§ The problem
Search the records below for the word "knowledge". Copy each line where it occurs.

§ Data extracts
################
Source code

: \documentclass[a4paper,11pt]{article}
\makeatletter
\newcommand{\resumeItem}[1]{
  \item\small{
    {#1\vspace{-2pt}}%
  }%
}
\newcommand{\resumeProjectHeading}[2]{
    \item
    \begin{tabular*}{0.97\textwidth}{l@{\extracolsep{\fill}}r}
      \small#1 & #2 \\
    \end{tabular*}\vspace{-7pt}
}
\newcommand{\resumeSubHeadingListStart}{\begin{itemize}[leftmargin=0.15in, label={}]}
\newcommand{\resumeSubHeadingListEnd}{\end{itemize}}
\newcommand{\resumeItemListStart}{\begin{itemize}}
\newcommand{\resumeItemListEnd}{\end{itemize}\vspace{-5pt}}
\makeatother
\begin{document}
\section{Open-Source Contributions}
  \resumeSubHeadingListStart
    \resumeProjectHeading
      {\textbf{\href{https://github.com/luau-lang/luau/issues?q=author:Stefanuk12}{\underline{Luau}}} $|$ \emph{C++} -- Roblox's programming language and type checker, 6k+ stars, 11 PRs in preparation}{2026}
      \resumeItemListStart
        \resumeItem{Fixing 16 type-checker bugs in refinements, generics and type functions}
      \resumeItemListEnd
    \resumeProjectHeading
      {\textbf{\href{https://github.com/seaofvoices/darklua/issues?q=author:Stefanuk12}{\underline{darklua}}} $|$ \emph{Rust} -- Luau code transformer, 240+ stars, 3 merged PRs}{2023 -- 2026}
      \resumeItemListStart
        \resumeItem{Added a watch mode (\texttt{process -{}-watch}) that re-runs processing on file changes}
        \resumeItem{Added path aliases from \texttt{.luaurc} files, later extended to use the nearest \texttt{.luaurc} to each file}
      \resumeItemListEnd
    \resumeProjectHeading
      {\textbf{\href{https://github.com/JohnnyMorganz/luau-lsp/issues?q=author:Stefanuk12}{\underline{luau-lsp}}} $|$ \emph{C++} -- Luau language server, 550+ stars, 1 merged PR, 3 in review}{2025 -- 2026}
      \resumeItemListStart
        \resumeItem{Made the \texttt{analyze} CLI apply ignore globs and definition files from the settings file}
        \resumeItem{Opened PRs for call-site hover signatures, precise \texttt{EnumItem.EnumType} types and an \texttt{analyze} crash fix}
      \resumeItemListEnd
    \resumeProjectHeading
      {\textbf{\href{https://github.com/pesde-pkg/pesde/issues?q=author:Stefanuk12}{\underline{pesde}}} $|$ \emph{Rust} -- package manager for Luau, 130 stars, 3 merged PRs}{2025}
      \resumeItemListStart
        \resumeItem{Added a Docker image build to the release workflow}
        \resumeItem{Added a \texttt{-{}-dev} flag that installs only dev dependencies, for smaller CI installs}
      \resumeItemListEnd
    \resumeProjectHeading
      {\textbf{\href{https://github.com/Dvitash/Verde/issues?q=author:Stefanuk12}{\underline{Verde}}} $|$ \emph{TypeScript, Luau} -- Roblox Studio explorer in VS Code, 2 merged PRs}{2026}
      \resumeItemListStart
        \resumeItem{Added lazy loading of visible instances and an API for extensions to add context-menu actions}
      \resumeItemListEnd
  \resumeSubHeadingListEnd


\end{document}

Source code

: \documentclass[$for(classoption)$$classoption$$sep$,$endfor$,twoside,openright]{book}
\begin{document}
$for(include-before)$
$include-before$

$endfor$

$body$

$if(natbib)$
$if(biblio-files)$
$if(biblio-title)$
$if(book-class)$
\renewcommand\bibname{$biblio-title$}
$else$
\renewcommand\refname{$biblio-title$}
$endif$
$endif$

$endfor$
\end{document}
################
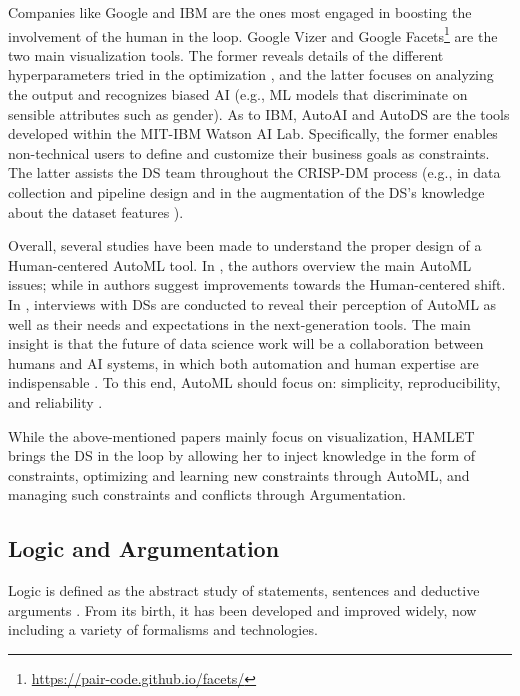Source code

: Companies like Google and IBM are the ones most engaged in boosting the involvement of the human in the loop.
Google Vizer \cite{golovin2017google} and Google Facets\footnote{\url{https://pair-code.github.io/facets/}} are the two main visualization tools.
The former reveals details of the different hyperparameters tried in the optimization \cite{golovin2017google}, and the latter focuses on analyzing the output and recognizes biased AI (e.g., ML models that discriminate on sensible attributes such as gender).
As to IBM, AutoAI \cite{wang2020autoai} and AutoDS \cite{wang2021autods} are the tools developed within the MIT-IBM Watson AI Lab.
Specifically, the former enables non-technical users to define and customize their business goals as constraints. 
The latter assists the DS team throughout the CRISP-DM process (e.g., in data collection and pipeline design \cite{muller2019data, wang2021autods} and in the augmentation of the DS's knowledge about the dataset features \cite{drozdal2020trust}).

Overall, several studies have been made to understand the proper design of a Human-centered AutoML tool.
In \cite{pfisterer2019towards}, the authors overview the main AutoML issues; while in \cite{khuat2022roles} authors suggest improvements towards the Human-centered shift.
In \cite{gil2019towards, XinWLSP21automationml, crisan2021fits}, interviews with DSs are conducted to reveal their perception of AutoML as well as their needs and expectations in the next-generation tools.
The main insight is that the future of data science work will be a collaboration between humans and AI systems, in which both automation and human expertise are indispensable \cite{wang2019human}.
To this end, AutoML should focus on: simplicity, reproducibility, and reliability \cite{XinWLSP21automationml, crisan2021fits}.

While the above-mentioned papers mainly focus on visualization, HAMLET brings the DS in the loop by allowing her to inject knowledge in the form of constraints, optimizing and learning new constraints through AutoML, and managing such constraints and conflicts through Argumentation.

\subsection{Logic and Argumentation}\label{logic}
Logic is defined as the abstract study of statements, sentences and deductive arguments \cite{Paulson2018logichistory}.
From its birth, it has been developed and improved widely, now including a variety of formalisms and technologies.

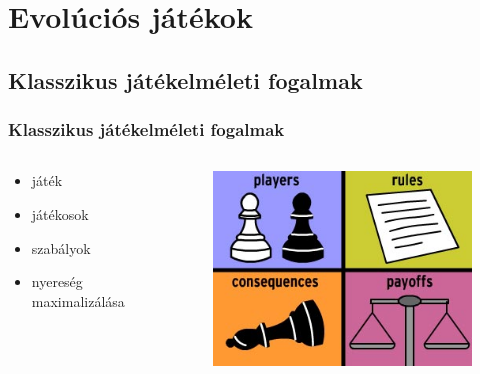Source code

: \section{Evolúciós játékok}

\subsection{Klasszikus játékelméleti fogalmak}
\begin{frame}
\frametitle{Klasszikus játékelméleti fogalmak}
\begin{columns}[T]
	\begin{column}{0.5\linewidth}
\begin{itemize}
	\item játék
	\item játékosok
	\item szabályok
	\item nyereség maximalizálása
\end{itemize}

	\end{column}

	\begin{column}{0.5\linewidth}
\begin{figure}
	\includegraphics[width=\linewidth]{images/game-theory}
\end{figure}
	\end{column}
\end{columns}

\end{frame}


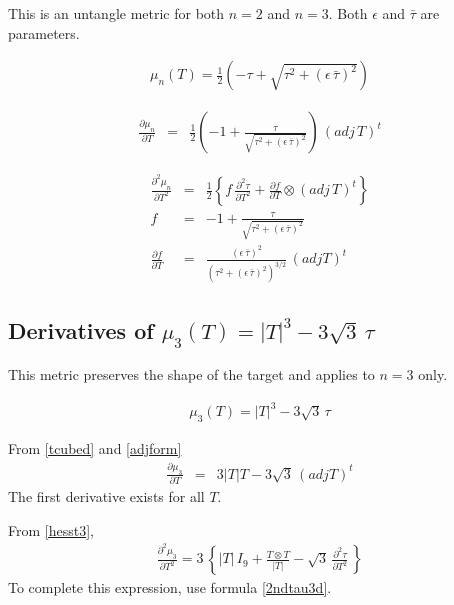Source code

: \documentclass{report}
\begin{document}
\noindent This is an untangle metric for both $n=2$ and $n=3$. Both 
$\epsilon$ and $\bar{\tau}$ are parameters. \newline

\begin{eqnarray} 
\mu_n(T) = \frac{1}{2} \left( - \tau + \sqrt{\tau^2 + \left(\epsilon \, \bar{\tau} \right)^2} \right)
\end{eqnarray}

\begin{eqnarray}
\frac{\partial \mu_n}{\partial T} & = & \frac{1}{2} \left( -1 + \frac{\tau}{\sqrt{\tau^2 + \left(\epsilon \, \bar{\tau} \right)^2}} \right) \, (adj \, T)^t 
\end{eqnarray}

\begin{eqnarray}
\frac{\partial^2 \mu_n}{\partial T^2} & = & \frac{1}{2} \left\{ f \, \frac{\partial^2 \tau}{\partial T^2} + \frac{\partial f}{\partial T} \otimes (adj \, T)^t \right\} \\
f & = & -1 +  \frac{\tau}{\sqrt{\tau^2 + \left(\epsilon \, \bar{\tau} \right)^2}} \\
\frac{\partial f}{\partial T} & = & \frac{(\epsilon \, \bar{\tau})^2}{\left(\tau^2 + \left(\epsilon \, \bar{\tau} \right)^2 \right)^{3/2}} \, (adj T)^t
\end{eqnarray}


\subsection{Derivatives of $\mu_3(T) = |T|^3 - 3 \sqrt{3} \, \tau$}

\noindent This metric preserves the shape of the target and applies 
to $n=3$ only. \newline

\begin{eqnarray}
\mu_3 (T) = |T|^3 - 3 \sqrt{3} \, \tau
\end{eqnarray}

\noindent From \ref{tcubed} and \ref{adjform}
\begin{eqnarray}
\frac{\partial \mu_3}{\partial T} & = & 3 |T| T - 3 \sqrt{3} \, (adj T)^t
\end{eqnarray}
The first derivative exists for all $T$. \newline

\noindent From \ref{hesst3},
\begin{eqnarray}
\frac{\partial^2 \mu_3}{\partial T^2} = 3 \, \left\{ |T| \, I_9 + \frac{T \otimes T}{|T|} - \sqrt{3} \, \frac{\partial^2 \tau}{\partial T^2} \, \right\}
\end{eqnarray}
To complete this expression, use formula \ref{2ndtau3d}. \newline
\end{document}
################
§ Worked solution
The latter assists the DS team throughout the CRISP-DM process (e.g., in data collection and pipeline design \cite{muller2019data, wang2021autods} and in the augmentation of the DS's knowledge about the dataset features \cite{drozdal2020trust}).
While the above-mentioned papers mainly focus on visualization, HAMLET brings the DS in the loop by allowing her to inject knowledge in the form of constraints, optimizing and learning new constraints through AutoML, and managing such constraints and conflicts through Argumentation.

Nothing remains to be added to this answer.